Let $M$ be a finitely generated, non-zero , torsion-free module over a complete local $1$-dimensional Noetherian domain $(R,\mathfrak m)$. Let $n=\mu(M)=l_R(M/\mathfrak mM)$ Then $n\ge r:=\dim_K M\otimes_R K$ , where $K$ is the fraction field of $K$ . Then $M$ embeds into $ R^r$. So the canonical map $M\to M^{**}$ is injective, so we can identify $M$ with a submodule of $M^{**}$.
My question is: Does $M^{**}/M$ necessarily have finite length ?

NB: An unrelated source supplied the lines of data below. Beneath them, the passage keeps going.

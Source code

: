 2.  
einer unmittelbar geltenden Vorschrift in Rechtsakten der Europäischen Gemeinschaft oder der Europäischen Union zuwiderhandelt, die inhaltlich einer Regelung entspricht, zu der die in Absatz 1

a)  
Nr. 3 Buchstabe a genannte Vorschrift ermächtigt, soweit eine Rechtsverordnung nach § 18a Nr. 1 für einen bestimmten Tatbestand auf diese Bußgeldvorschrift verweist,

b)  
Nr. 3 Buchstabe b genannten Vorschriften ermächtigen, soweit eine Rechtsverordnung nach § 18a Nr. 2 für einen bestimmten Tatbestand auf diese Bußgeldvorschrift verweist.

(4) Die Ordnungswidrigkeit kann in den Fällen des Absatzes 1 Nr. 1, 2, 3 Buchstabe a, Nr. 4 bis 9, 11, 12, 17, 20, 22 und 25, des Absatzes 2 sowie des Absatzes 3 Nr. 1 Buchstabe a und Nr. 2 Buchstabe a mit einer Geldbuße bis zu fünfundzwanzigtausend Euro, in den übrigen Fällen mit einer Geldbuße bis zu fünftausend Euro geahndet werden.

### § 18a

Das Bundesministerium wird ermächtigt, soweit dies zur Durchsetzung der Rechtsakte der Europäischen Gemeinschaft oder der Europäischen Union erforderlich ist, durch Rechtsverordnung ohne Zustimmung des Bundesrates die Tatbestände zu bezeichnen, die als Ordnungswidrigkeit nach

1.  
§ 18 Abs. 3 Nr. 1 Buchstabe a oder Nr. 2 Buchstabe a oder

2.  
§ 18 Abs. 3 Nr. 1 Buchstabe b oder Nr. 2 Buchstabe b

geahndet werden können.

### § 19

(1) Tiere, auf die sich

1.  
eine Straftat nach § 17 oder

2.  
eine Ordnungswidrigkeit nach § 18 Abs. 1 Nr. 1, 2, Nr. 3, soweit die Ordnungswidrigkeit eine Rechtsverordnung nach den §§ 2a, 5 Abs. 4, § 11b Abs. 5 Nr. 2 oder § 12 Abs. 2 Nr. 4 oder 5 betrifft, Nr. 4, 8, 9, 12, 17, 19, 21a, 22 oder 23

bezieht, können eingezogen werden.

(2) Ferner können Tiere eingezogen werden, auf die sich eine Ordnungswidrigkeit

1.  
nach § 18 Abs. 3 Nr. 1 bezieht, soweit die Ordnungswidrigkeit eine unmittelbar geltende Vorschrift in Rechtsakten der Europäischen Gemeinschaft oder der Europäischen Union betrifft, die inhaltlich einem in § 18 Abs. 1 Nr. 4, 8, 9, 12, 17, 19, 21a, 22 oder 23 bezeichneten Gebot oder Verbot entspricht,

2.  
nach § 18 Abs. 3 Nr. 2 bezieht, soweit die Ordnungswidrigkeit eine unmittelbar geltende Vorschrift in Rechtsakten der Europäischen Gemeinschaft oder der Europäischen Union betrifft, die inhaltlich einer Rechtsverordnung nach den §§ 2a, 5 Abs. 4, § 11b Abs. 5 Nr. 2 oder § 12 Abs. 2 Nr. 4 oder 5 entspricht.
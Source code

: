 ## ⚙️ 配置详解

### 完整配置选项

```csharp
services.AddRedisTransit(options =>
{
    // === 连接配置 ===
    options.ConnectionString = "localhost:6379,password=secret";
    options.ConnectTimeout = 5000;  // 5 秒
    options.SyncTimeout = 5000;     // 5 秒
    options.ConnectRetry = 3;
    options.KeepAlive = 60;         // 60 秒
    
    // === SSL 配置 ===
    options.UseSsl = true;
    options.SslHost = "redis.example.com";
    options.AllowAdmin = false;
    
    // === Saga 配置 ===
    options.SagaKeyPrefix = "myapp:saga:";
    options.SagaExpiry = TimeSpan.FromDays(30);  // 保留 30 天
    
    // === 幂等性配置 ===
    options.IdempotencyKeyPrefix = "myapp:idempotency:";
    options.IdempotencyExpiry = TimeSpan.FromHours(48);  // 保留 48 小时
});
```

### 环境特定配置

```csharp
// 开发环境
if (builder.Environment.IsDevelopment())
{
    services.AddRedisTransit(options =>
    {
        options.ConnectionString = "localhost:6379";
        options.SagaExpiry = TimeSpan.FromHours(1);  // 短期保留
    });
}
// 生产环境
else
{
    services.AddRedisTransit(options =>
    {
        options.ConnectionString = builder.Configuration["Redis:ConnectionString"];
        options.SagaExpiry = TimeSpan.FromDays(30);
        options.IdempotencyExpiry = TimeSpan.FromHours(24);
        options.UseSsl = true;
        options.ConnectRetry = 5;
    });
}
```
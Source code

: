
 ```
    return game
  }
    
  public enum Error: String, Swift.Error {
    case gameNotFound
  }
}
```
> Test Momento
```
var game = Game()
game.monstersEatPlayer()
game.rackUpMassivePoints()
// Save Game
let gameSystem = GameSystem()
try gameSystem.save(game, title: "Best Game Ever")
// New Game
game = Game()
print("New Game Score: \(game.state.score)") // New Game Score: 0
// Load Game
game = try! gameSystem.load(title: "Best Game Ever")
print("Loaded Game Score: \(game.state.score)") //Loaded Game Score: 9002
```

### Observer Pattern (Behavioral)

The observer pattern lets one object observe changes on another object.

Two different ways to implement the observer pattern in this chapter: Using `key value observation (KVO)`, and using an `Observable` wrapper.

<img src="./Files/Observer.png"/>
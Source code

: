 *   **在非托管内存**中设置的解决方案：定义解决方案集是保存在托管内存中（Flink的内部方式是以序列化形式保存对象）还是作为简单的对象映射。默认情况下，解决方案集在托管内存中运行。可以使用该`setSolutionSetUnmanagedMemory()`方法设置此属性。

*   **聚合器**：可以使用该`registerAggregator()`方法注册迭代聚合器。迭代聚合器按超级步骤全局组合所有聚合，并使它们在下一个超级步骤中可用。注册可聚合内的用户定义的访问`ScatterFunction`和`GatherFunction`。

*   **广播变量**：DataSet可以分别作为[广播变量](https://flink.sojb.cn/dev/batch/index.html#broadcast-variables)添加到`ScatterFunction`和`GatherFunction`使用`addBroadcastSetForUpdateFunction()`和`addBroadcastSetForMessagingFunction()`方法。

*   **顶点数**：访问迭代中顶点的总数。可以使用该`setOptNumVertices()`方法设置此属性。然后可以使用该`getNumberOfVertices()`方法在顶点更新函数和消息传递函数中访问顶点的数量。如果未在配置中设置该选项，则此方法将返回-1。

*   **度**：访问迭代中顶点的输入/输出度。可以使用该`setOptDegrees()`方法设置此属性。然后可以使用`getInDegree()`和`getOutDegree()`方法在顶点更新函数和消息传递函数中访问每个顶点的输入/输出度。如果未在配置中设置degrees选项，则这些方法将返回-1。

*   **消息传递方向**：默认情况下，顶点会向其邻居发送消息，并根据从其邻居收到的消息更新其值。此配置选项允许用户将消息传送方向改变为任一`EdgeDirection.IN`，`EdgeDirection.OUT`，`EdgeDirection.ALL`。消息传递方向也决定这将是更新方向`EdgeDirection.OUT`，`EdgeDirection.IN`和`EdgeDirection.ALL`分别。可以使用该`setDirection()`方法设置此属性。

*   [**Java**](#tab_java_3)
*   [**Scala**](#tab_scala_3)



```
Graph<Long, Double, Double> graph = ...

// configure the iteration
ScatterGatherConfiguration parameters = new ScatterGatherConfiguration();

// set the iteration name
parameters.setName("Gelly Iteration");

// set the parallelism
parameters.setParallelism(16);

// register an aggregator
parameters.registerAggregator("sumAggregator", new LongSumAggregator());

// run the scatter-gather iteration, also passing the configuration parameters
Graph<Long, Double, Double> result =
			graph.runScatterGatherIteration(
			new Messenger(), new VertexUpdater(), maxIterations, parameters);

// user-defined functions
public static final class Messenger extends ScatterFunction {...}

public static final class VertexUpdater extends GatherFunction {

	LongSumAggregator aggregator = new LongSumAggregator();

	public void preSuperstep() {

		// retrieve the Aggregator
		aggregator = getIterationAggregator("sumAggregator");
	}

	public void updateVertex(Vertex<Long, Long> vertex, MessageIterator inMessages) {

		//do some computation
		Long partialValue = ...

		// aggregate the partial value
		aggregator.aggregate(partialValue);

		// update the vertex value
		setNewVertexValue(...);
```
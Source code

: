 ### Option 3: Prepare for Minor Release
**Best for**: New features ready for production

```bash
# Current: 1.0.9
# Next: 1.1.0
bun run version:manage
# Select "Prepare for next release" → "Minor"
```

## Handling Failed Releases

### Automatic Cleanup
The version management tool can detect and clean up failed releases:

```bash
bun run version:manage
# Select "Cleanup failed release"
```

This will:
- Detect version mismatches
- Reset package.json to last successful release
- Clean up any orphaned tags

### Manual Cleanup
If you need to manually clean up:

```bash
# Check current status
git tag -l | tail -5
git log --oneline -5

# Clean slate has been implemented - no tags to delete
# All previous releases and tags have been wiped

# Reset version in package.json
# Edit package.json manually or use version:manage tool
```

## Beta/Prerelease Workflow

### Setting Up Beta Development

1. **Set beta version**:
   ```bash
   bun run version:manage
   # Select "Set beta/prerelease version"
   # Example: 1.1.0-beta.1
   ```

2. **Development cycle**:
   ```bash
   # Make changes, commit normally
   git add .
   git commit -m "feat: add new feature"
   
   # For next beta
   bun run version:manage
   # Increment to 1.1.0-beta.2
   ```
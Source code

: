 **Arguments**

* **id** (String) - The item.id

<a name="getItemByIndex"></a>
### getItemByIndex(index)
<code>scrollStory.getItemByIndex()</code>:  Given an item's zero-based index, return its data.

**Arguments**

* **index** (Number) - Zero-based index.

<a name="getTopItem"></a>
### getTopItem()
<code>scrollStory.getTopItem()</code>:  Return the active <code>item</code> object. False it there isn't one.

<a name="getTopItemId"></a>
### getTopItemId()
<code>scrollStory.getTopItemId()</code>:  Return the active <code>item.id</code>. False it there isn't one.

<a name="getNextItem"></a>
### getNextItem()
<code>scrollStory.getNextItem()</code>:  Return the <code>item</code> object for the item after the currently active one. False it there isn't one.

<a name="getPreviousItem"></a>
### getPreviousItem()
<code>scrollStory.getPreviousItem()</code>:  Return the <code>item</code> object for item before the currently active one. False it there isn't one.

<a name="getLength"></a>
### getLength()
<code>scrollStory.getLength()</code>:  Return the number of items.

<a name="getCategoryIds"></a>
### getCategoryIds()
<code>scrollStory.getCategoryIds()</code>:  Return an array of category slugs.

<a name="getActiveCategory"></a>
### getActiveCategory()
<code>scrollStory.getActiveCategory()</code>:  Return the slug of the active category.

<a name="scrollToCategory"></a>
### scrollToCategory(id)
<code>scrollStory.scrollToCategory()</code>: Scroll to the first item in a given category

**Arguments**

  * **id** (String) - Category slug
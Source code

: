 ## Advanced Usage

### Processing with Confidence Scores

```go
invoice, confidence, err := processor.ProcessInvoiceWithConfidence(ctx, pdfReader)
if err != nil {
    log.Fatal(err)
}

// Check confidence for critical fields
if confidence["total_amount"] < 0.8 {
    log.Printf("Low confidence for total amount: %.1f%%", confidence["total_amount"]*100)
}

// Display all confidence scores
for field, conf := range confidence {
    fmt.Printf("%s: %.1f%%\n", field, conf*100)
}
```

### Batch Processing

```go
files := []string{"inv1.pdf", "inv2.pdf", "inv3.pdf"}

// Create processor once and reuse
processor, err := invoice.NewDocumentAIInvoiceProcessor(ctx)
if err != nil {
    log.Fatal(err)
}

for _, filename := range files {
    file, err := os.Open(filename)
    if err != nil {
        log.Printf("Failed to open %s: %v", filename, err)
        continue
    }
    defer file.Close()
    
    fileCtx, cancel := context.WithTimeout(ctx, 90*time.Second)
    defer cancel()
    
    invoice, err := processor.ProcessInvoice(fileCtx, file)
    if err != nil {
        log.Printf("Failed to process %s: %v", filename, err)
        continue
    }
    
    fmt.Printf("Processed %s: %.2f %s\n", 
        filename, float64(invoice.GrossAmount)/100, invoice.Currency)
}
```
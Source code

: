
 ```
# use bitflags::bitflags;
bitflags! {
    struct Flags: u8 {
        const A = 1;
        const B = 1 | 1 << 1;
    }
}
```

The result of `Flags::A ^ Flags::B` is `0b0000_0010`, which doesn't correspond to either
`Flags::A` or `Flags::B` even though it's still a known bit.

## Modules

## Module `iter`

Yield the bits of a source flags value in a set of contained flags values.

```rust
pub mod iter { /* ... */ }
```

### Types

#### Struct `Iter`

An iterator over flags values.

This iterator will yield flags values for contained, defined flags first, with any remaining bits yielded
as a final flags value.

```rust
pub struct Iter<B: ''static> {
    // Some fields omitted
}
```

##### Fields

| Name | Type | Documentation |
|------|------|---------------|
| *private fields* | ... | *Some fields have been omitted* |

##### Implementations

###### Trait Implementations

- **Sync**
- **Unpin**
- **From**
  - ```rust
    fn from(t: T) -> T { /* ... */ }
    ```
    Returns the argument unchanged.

Here $(-)^*:=\operatorname{Hom}_R(-,R)$.
I can show my claim is true when $M$ is an ideal of $R$ because in that case, I know that $I^{**}$ can be embedded inside $R$. Now if $I$ is a non-zero ideal in a Noetherian local domain, then $\mathfrak m^n\subseteq I$ for some $n\ge 1$ hence $R/I$ has finite length as $R$-module and so $l_R(I^{**}/I)\le l_R(R/I)< \infty$ . I'm not sure though how to tackle the case for general modules.
Best Answer
Yes. Note that the canonical map $M\to M^{**}$ becomes an isomorphism after tensoring with $K$ (it is just the canonical isomorphism from a finite-dimensional vector space to its double dual). Thus $M^{**}/M\otimes K=0$, so $M^{**}/M$ is annihilated by some nonzero $r\in R$. But then $R/(r)$ has finite length and $M^{**}/M$ is a finitely generated $R/(r)$-module, so $M^{**}/M$ also has finite length.